According to Vivek Lall, Boeing’s Defence, Space and Security vice president in India, the company had an established and leading role in US space missions, including in the space shuttle programme, and that with the experience built over decades, “we believe we can provide value-added assistance to India’s space programme”.
He told India Strategic defence magazine (www.indiastrategic.in) that Boeing had the necessary clearance to initiate discussions with India, “but how forward the two countries go would depend upon what India wants and the bilateral agreements between the two governments”.
“At the moment, we have indicated the intent to cooperate. It is up to ISRO now to tell us what it wants, and we will do our best,” Lal said, adding that he had recently called on ISRO chairman K. Radhakrishnan to make the offer.
Any specifics however would have to be cleared procedurally by the US government (Departments of State, Defence and Commerce), he said but pointed out: “We have submitted a formal request to the US Department of State to enable us to proceed down this path should our services be accepted. Our initial discussions focus on ISROs requirements for the future.”
The soft-spoken US-educated Lall, who has successfully spearheaded the Boeing campaign for military aircraft and systems in India for the past few years, said that while the levels of technologies to be transferred from the US to India was between the two governments, Boeing was willing to share its expertise in “Launch Escape System (LES), Vehicle Health Monitoring System and Abort Triggers (VHMSAT), Life Support System, Crew Accommodations and other areas such as reusable space systems and composite cryogenic tanks”.
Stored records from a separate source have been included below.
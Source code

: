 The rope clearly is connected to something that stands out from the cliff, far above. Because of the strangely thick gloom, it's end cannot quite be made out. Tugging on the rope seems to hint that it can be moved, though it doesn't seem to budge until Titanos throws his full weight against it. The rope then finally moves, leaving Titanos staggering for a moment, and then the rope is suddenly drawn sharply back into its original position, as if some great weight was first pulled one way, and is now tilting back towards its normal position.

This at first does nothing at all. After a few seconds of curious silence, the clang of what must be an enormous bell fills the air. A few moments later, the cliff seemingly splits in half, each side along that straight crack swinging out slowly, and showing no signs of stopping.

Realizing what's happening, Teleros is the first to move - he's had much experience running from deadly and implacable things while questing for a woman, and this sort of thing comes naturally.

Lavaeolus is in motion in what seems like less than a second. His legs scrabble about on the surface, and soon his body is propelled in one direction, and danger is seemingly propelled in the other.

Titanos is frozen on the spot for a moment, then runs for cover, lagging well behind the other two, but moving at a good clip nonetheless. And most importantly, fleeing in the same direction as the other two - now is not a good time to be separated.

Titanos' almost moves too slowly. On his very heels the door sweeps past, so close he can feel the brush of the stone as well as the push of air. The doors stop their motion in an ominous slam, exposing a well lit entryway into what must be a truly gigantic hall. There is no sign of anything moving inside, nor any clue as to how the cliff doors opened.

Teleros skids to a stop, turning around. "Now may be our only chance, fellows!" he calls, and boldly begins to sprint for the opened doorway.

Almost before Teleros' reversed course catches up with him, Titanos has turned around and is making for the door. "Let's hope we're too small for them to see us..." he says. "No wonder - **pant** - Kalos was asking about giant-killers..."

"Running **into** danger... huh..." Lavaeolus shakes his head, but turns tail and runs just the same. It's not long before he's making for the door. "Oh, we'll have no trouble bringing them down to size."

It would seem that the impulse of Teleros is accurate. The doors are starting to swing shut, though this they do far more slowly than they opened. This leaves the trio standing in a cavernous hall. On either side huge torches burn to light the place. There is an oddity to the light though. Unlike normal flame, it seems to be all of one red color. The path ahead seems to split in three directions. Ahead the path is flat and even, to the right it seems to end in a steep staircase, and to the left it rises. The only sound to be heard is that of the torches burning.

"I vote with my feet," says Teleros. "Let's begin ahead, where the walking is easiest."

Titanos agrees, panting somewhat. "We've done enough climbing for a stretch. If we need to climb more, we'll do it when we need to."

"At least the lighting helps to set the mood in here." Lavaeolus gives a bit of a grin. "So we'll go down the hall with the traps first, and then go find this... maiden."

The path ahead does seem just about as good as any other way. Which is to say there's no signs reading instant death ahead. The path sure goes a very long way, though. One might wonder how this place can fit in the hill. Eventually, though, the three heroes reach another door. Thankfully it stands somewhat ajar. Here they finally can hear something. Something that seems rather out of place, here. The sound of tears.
It may be noted that India’s own effort at developing cryogenic tanks – which contain highly volatile rocket fuels like liquid methane and liquid hydrogen – has not been fully successful, and ISRO has relied so far on tanks given by Russia for its heavy payload rockets.
There was a time when the US objected to the Soviet Union, and later Russia, in sharing its cryogenic technology with India.
Notably though, now, US Commerce Secretary Gary Locke, who led a high-level delegation to India and visited Bangalore to attend the AeroIndia 2011 on Feb 9, also met with Indian space officials there.
Andrew Shapiro, assistant secretary of state for political and military affairs, the officer who actually authorizes the release of military or dual use technologies to other countries and was a member of Locke’s delegation, told newsmen that the US was releasing “unprecedented levels of high technologies to India”.
Composite cryogenic tanks, which are made of high-strength fibers embedded in a resin matrix-like epoxy, are up to 30 percent lighter than aluminum containers and suffer less wear and tear. Boeing is using these space-age composites on new aircraft like its 787 Dreamliner passenger jet and the tilt-rotor V 22 aircraft, satellites, missiles and unmanned aerial vehicles.
Lall said that the US National Aeronautics and Space Administration (NASA) had recently awarded Boeing and Biglew Aerospace a contract for Commercial Crew Development (CCDev) missions to ferry astronauts to and from the International Space Station (ISS).
“This programme also opens the door for collaboration between Boeing and India/ISRO in these areas of human spaceflight and commercial crew transportation,” he noted.